The Motion Picture Association, representing the largest US film producers, has told EURACTIV it is joining with the European film industry to pressure Google on piracy.
The move comes amidst an ongoing dispute between the search giant and news organisations in France, Germany and Italy, which are seeking mandatory charges from Google for using their content in its searches.
These challenges have come in addition to Google's ongoing spats with the European Commission over data privacy and the company's dominance on the internet search market (see background).
Christopher Marcich, president of the Motion Picture Association in Europe, put more pressure on Google this week, telling EURACTIV that an alliance of US and European film producers is ready to fight the search giant over copyright piracy issues.
Marcich pointed to Ipsos MORI research released last year in respect of the UK, which found that piracy accounted for £511 million (€638 million) losses in television and film during 2011.
He said that pirate sites abetted by the search engine were causing this loss by encouraging the illegal broadcast of current film releases.
Whilst acknowledging that Google is not the only search engine against which the industry is seeking redress, he said the size of Google put the company is a special league.
Google uses freedom of expression arguments
“They played an aggressive part in the Stop Online Piracy Act debate, and have argued strongly that any attempt to regulate the internet is a threat to freedom of expression, but then they threaten to boycott the French press, which hardly appears to tally with notions of freedom of speech,” Marcich said, referring to the current fight between Google and the newspaper industry in France – Google has threatened to stop indexing French news sites if forced to pay a so-called “Google tax”.
The attack follows a climb-down by Google in August, when it accepted that it would take into account the number of valid copyright takedown notices that it received for any given sites in search results.
The decision followed prolonged behind-the-scenes lobbying by the music and film industries to get Google to demote the search position of sites which they say infringe their copyrights, such as the Pirate Bay.
Marcich suggested that Google’s admission that it could alter its algorithm revealed that its claims to be neutral are bogus.
“The search engine must take responsibility. They claim that the algorithm has a neutral pointer function but that is not true, and they recently accepted that they can change the algorithm,” Marcich said, adding: “Google should not be allowed to govern the internet themselves.”
He said the European Commission could encourage the stakeholders to find solutions, and claimed that Hollywood was uniting with European industry to make common cause against the search giant.
Old animosities buried
“The issue has helped overcome old animosities [with the European rights holders] and has brought us together with French, German, UK, Italian, Russian and Spanish industries,” Marcich said.
The Motion Picture Association includes film companies such as Universal, Sony, 20th Century Fox, Columbia, Disney, Time Warner, Viacom and Paramount.
A spokesman for Google in Europe said that the company had already made efforts to meet the concerns of industry over piracy.

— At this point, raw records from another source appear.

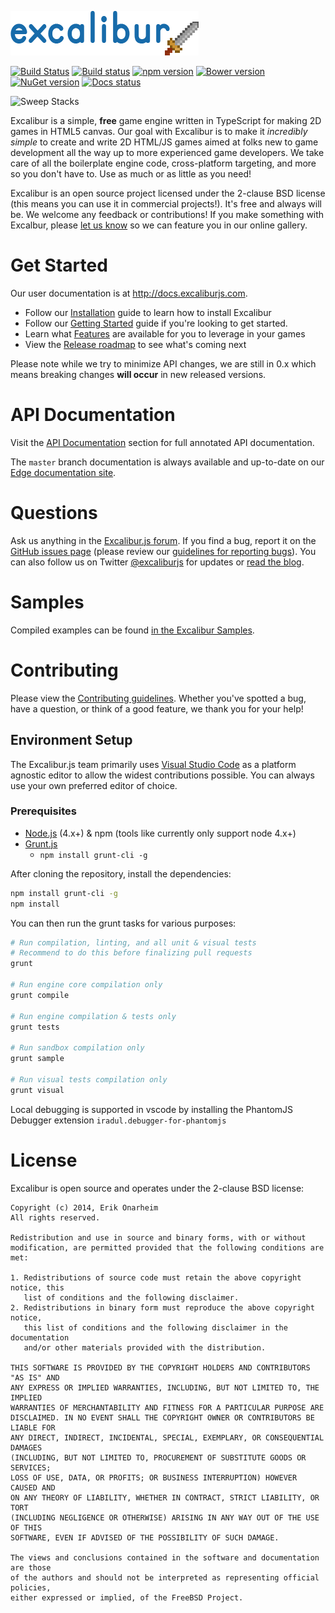 ![Logo](/assets/logo.png?raw=true)

[![Build Status](https://travis-ci.org/excaliburjs/Excalibur.png?branch=master)](https://travis-ci.org/excaliburjs/Excalibur)
[![Build status](https://ci.appveyor.com/api/projects/status/9i7s7dokx0uygu34?svg=true)](https://ci.appveyor.com/project/eonarheim/excalibur)
[![npm version](https://badge.fury.io/js/excalibur.png)](https://badge.fury.io/js/excalibur)
[![Bower version](https://badge.fury.io/bo/excalibur.png)](http://badge.fury.io/bo/excalibur)
[![NuGet version](https://badge.fury.io/nu/Excalibur.png)](http://badge.fury.io/nu/Excalibur)
[![Docs status](https://readthedocs.org/projects/excaliburjs/badge/?version=latest)](http://excaliburjs.readthedocs.org/en/latest/?badge=latest)

![Sweep Stacks](http://excaliburjs.com/assets/images/homepage-xp.png)

Excalibur is a simple, **free** game engine written in TypeScript for making 2D games in HTML5 canvas. Our goal with Excalibur is to make it *incredibly simple* to create and write 2D HTML/JS games aimed at folks new to game development all the way up to more experienced game developers. We take care of all the boilerplate engine code, cross-platform targeting, and more so you don't have to. Use as much or as little as you need!

Excalibur is an open source project licensed under the 2-clause BSD license (this means you can use it in commercial projects!). It's free and always will be. We welcome any feedback or contributions! If you make something with Excalbur, please [let us know](https://groups.google.com/forum/#!forum/excaliburjs) so we can feature you in our online gallery.

# Get Started

Our user documentation is at http://docs.excaliburjs.com.

- Follow our [Installation](http://docs.excaliburjs.com/en/latest/installation.html) guide to learn how to install Excalibur
- Follow our [Getting Started](http://docs.excaliburjs.com/en/latest/quickstart.html) guide if you're looking to get started.
- Learn what [Features](http://docs.excaliburjs.com/en/latest/features.html) are available for you to leverage in your games
- View the [Release roadmap](https://github.com/excaliburjs/Excalibur/milestones) to see what's coming next

Please note while we try to minimize API changes, we are still in 0.x which means breaking changes **will occur** in new
released versions.

# API Documentation

Visit the [API Documentation](http://docs.excaliburjs.com/en/latest/index.html#api-documentation) section for full annotated API documentation.

The `master` branch documentation is always available and up-to-date on our [Edge documentation site](http://excaliburjs.com/docs/api/edge).

# Questions

Ask us anything in the [Excalibur.js forum](https://groups.google.com/forum/#!forum/excaliburjs). 
If you find a bug, report it on the [GitHub issues page](https://github.com/excaliburjs/Excalibur/issues) (please review our [guidelines for reporting bugs](https://github.com/excaliburjs/Excalibur/blob/master/.github/CONTRIBUTING.md#reporting-bugs)).
You can also follow us on Twitter [@excaliburjs](http://twitter.com/excaliburjs) for updates or [read the blog](http://blog.excaliburjs.com).

# Samples

Compiled examples can be found [in the Excalibur Samples](http://excaliburjs.com/samples/).

# Contributing

Please view the [Contributing guidelines](.github/CONTRIBUTING.md). Whether you've spotted a bug, have a question, or think of a good feature, we thank you for your help!

## Environment Setup

The Excalibur.js team primarily uses [Visual Studio Code](http://code.visualstudio.com) as a platform agnostic editor to
allow the widest contributions possible. You can always use your own preferred editor of choice.

### Prerequisites

- [Node.js](https://nodejs.org/) (4.x+) & npm (tools like currently only support node 4.x+)
- [Grunt.js](http://gruntjs.com/)
  - `npm install grunt-cli -g`

After cloning the repository, install the dependencies:

```sh
npm install grunt-cli -g
npm install
```

You can then run the grunt tasks for various purposes:

```bash
# Run compilation, linting, and all unit & visual tests
# Recommend to do this before finalizing pull requests
grunt

# Run engine core compilation only
grunt compile

# Run engine compilation & tests only
grunt tests    

# Run sandbox compilation only
grunt sample

# Run visual tests compilation only
grunt visual
```

Local debugging is supported in vscode by installing the PhantomJS Debugger extension `iradul.debugger-for-phantomjs`




# License

Excalibur is open source and operates under the 2-clause BSD license:

	Copyright (c) 2014, Erik Onarheim
	All rights reserved.
	
	Redistribution and use in source and binary forms, with or without
	modification, are permitted provided that the following conditions are met: 
	
	1. Redistributions of source code must retain the above copyright notice, this
	   list of conditions and the following disclaimer. 
	2. Redistributions in binary form must reproduce the above copyright notice,
	   this list of conditions and the following disclaimer in the documentation
	   and/or other materials provided with the distribution. 
	
	THIS SOFTWARE IS PROVIDED BY THE COPYRIGHT HOLDERS AND CONTRIBUTORS "AS IS" AND
	ANY EXPRESS OR IMPLIED WARRANTIES, INCLUDING, BUT NOT LIMITED TO, THE IMPLIED
	WARRANTIES OF MERCHANTABILITY AND FITNESS FOR A PARTICULAR PURPOSE ARE
	DISCLAIMED. IN NO EVENT SHALL THE COPYRIGHT OWNER OR CONTRIBUTORS BE LIABLE FOR
	ANY DIRECT, INDIRECT, INCIDENTAL, SPECIAL, EXEMPLARY, OR CONSEQUENTIAL DAMAGES
	(INCLUDING, BUT NOT LIMITED TO, PROCUREMENT OF SUBSTITUTE GOODS OR SERVICES;
	LOSS OF USE, DATA, OR PROFITS; OR BUSINESS INTERRUPTION) HOWEVER CAUSED AND
	ON ANY THEORY OF LIABILITY, WHETHER IN CONTRACT, STRICT LIABILITY, OR TORT
	(INCLUDING NEGLIGENCE OR OTHERWISE) ARISING IN ANY WAY OUT OF THE USE OF THIS
	SOFTWARE, EVEN IF ADVISED OF THE POSSIBILITY OF SUCH DAMAGE.
	
	The views and conclusions contained in the software and documentation are those
	of the authors and should not be interpreted as representing official policies, 
	either expressed or implied, of the FreeBSD Project.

In addition to the algorithm change, Google expanded a system of transparency reporting in May, under which it discloses the number of requests it receives from copyright owners to remove Google Search results because they allegedly link to infringing content.
The spokesman pointed to a recent report commissioned by Google which suggested that instead of imposing blocks on the internet, governments should construct coalitions with reputable advertising networks, payment processors and rightsholders.
“The way to tackle the problem is by cutting off sources of funding to copyright infringing sites,” the spokesman said.
“There is a sense that Google have been buying time and that they are not doing more than they have to,” said Marcich.
“There will be more and more public pressure on them [Google]; they are already facing increasing legal actions especially on competition and privacy issues,” he added.
Google’s is currently embroiled in two key disputes with the European Commission.
This followed EU Justice Commissioner Viviane Reding's publication in March 2011 of new privacy rules for personal data held on the Internet, including a "right to be forgotten" that would allow users to permanently delete data held by companies.
Meanwhile in November 2010, the Commission launched an antitrust investigation into allegations that Google had abused a dominant market position in the internet search market.
The probe followed a complaint by Google’s rival Microsoft, and remains subject to negotiation between the Commission and the search giant.